## Aim of the exercise
The word "overall" occurs in some lines of the data. Return each such line.

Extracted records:
━━━━

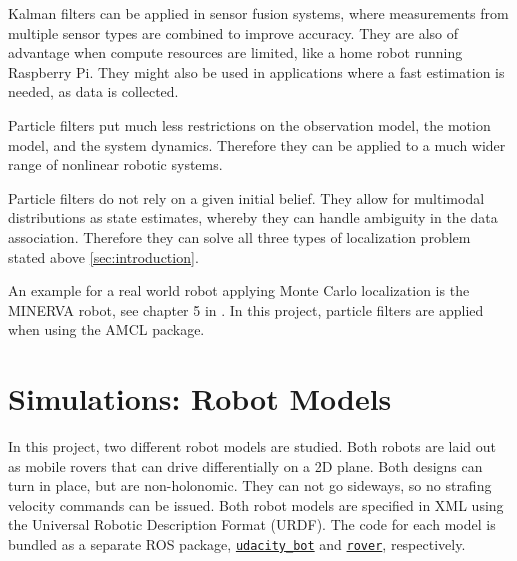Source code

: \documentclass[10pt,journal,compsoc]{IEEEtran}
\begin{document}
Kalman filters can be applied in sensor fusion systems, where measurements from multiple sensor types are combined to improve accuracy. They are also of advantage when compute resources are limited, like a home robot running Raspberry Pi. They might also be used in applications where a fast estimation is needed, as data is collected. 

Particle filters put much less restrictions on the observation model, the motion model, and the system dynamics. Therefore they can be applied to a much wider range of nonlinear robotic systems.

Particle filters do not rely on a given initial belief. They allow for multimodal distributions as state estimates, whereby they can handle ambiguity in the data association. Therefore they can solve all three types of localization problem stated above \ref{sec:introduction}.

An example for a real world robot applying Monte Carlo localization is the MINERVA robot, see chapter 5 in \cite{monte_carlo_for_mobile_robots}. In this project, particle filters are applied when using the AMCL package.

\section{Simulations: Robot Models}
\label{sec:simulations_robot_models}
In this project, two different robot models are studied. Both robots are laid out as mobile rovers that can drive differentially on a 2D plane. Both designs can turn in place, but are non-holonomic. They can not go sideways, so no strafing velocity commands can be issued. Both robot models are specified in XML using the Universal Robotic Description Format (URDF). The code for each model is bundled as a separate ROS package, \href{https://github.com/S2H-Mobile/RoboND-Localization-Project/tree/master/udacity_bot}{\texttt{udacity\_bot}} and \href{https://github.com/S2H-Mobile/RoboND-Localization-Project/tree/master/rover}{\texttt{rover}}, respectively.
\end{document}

━━━━

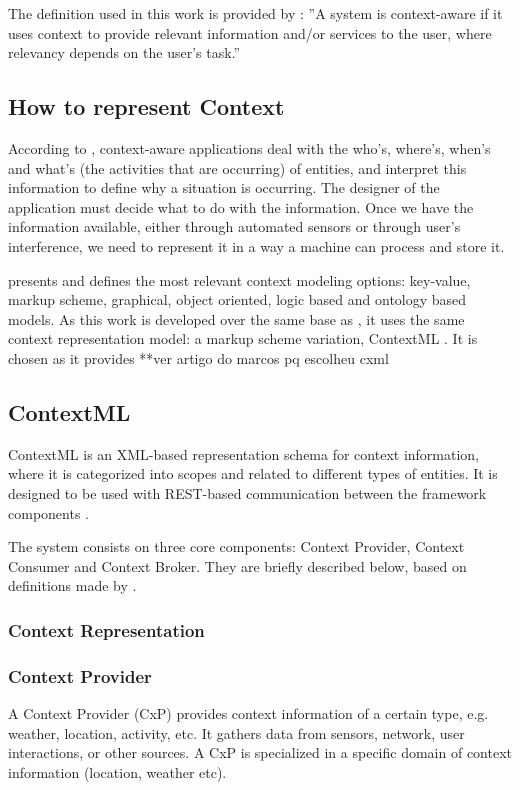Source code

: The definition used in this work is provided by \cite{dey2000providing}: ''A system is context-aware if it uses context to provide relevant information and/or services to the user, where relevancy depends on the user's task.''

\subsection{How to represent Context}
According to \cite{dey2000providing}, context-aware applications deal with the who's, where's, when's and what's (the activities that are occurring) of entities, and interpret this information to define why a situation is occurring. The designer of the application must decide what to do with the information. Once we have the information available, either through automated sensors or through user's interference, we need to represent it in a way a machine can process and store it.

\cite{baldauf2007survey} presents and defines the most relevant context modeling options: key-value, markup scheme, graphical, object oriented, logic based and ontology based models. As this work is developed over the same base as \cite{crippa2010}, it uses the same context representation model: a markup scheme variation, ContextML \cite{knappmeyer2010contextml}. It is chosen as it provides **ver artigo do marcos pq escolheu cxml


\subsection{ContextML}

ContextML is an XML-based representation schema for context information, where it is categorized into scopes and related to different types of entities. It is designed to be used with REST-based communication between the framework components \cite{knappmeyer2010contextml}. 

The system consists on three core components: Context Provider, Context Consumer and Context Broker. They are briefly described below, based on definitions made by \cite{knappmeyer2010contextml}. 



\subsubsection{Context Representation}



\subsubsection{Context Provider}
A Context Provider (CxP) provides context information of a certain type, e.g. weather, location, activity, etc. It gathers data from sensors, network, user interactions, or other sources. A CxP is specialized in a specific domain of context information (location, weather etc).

━━━━

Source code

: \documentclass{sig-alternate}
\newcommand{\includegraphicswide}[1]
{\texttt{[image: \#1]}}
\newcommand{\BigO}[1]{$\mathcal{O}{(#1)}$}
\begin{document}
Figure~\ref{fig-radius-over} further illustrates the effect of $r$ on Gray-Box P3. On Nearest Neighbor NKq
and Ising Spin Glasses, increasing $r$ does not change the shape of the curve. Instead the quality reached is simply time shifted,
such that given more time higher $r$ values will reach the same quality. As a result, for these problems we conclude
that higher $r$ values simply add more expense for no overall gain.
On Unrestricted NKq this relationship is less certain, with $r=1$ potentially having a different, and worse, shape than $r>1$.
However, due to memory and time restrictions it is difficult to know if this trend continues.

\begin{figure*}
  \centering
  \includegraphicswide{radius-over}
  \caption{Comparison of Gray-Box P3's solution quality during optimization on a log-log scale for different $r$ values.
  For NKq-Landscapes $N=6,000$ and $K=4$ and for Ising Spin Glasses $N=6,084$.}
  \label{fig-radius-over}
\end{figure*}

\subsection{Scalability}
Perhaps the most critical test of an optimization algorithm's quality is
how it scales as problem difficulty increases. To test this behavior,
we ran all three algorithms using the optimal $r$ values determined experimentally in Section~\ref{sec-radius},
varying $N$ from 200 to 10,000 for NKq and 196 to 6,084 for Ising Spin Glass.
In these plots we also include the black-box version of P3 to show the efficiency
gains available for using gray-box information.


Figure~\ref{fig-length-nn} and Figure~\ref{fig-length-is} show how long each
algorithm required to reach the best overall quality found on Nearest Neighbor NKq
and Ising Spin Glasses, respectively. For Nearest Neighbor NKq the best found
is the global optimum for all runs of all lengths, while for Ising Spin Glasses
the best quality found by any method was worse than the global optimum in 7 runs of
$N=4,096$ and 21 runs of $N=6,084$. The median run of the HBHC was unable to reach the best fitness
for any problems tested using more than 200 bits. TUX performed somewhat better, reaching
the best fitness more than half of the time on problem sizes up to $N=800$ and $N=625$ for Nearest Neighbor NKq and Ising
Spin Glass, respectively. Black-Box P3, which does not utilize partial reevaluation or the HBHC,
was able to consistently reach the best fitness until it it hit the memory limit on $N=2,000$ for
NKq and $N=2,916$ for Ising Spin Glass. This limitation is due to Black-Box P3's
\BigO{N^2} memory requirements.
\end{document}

━━━━

## Answer for this exercise
that higher $r$ values simply add more expense for no overall gain.
algorithm required to reach the best overall quality found on Nearest Neighbor NKq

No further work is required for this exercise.